Abstracts are accessed from e-libraries. Many of these libraries usually provide free access to abstracts, while full papers require subscription or a payment. However, abstracts are brief summaries of the contents and are deemed sufficient for clustering academic papers with adequate results [5].
The task of clustering abstracts is closely related to a number of problems, e.g., the task of identifying whether short texts and processed texts may belong to the same topic, which requires the use of an approach to narrow-domain short text clustering [6–10]. One of the main problems with this type of clustering is high data sparseness [8]. If the documents come from the same source it is probable that all of them are topically close. In this case there may be a significant overlap of common words, which complicates the clustering task even more [8]. The corpus for testing and analysis of algorithm performance includes a set of collections that are widely used in the field (CICling, SEPLN-CICling, EasyAbstracts) [5–10]. Experiments implemented within the framework of the present work are also based on these collections.
K-means has been chosen for testing. In the related work, k-means is considered the base or one of the base algorithms for comparison [6, 7]. We have not found any papers describing the attempts to improve the quality of k-means performance in narrow-domain short-text clustering, researchers tend to use the base version. In [6, 7] it was shown that considering document clustering as an optimization problem ensures high performance. These algorithms yield better results as compared to the base version of k-means. In [12] the advantage of combining LSI with the optimization algorithm is presented, which shows the benefit from the use of LSI in short text clustering (together with algorithms based on particle swarm optimization [6]). We study how to increase the performance of k-means by applying LSI and also by extending the feature space with word groups. The word groups extraction uses linguistic patterns (e.g., NN_NN, NN_NN_NN, JJ_NN, NNS_NN, NN_NNS, JJ_NN_NN, etc., where NN denotes Noun, singular o mass, NNS - Noun, plural, JJ - Adjective; examples of extracted phrases: cluster algorithm, binary vector, maximum entropy model method, etc. that were built on the basis of collections labeled for key phrase extraction tasks.
2 Objectives and Data
2.1 Research Tasks
For the purposes of the present study several tasks were formulated. Firstly, we check whether it is possible to improve the quality of narrow-domain short-text clustering using k-means together with LSI [12]. Secondly, we check the possibility to increase the quality of k-means algorithm performance by using patterns. Thirdly, whether it is possible to improve the clustering quality through the application of both patterns and LSI.
2.2 Testing Dataset
The test set was formed from three collectionsFootnote 1 that are often used for testing narrow-domain short text clustering algorithms. All of them are sets of abstracts divided between four clusters by the expert. For each collection the “gold standard” or the best variant of grouping is known. Each collection includes 48 documents. CICling 2002 is considered one of the most difficult collections for clustering [6–8].
2.3 Pattern Extraction
For the purposes of pattern extraction we employed one of the most widely used collections in the field of keyword extraction - SemEval 2010, which was used in the competition of algorithms for keyword extraction TREC 2010 [13]. The collection includes documents and keywords defined by the expert characterizing each document.

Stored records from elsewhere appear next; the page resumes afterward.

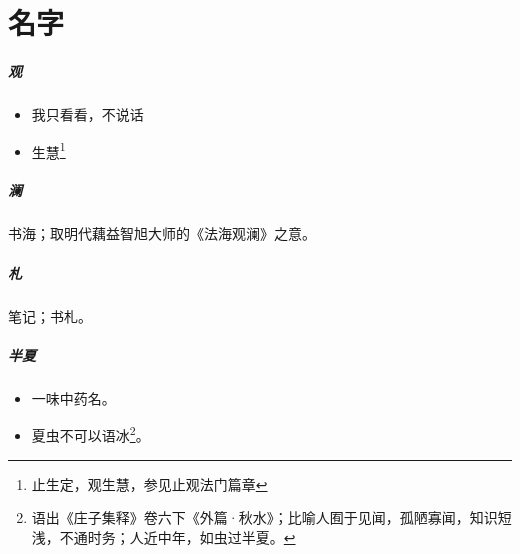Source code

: \chapter{名字}

\paragraph{观}
\begin{itemize}
  \item 我只看看，不说话
  \item 生慧\footnote{止生定，观生慧，参见止观法门篇章}
\end{itemize}

\paragraph{澜}
书海；取明代藕益智旭大师的《法海观澜》之意。

\paragraph{札}
笔记；书札。

\paragraph{半夏}
\begin{itemize}
  \item 一味中药名\smiley。
  \item 夏虫不可以语冰\footnote{语出《庄子集释》卷六下《外篇·秋水》；比喻人囿于见闻，孤陋寡闻，知识短浅，不通时务；人近中年，如虫过半夏。}。
\end{itemize}
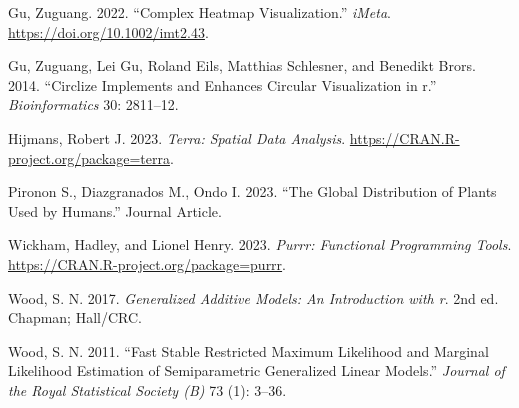 \documentclass[
]{article}
\newlength{\cslhangindent}
\newlength{\cslentryspacingunit} %
\newenvironment{CSLReferences}[2] %
 {%
  \setlength{\parindent}{0pt}
  \ifodd #1
  \let\oldpar\par
  \def\par{\hangindent=\cslhangindent\oldpar}
  \fi
  \setlength{\parskip}{#2\cslentryspacingunit}
 }%
 {}
\begin{document}
\hypertarget{refs}{}
\begin{CSLReferences}{1}{0}
\leavevmode{}%
Gu, Zuguang. 2022. {``Complex Heatmap Visualization.''} \emph{iMeta}.
\url{https://doi.org/10.1002/imt2.43}.

\leavevmode{}%
Gu, Zuguang, Lei Gu, Roland Eils, Matthias Schlesner, and Benedikt
Brors. 2014. {``Circlize Implements and Enhances Circular Visualization
in r.''} \emph{Bioinformatics} 30: 2811--12.

\leavevmode{}%
Hijmans, Robert J. 2023. \emph{Terra: Spatial Data Analysis}.
\url{https://CRAN.R-project.org/package=terra}.

\leavevmode{}%
Pironon S., Diazgranados M., Ondo I. 2023. {``The Global Distribution of
Plants Used by Humans.''} Journal Article.

\leavevmode{}%
Wickham, Hadley, and Lionel Henry. 2023. \emph{Purrr: Functional
Programming Tools}. \url{https://CRAN.R-project.org/package=purrr}.

\leavevmode{}%
Wood, S. N. 2017. \emph{Generalized Additive Models: An Introduction
with r}. 2nd ed. Chapman; Hall/CRC.

\leavevmode{}%
Wood, S. N. 2011. {``Fast Stable Restricted Maximum Likelihood and
Marginal Likelihood Estimation of Semiparametric Generalized Linear
Models.''} \emph{Journal of the Royal Statistical Society (B)} 73 (1):
3--36.

\end{CSLReferences}
\end{document}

We used 23 patterns based on the most frequent keywords determined by the expert. We relied on the assumption that, in this way, we will be able to select patterns that are specific to the keywords in texts and also word sequences that reflect textual semantics. We assumed that the use of such sequences would increase clustering quality.
2.4 Clustering
Data Pre-processing. Word stems were used for text representation during clustering. Stemming was performed with Porter StemmerFootnote 2. Stop-words were removed using a standard list. PoS tags were assigned to each word for the pattern-based extraction of phrases using the Stanford PoS tagger.Footnote 3 Clustering Algorithm. K-means algorithm was chosen for testing in the present work. Each document is represented as a vector in the feature space defined by the main dictionary or within the feature space formed by the extended dictionary, which includes word groups extracted using patterns. The word order was taken into account during the retrieval of word groups. Upon the extraction each word group was transformed into another group (a set of words). The calculation of term/word group weight was performed using TF-IDF, the distance was measured by the cosine similarity between feature vectors. The number of clusters was the same as in the gold standard, which means that there were 4 clusters in each case. LSI maps the feature space to a semantic space of a lower dimensionality using singular value decomposition of the text-attributes matrix. As a result, each document has a vector representation in the semantic space. To perform LSI we need to indicate the dimensionality of the space where the data are mapped.
2.5 Evaluation
Clustering quality evaluation was performed in a classic way using the combined information on Precision and Recall of the resulting clusters [14, 15]:
\(G = \{G_{i}\}_{i=\overline{1,m}}\) - clusters generated by the algorithm, \(C=\{C_{j}\}_{j=\overline{1,n}}\) - clusters identified by the experts, D - number of documents in the collection.
3 Experiments and Results
In the course of the experiments two feature space settings were compared: the first was based on the main dictionary of the collection (main dict.) and the second - on the combination of the main dictionary and that of word groups obtained through pattern-based extraction from texts (ext.dict.). For each of the variants we compared the performance of k-means before and after applying the LSI. For each experiment there were 500 iterations on the basis of which the best (max), the worst (min) and the average (avg) results were selected. The results are presented in the Table 1. The values of semantic space dimensionality (“num”) that yield the best results are shown.
The analysis of Table 1 allows us to put forward the following assumptions. Firstly, in case of deploying k-means algorithm based on the extended dictionary, no improvement (or a small one) in clustering quality is observed. The application of LSI to this feature space does not produce better results than when we use the main dictionary alone. It turns out that in case word groups are extracted using patterns, the results contain much noise (common phrases, such as “experiment results”).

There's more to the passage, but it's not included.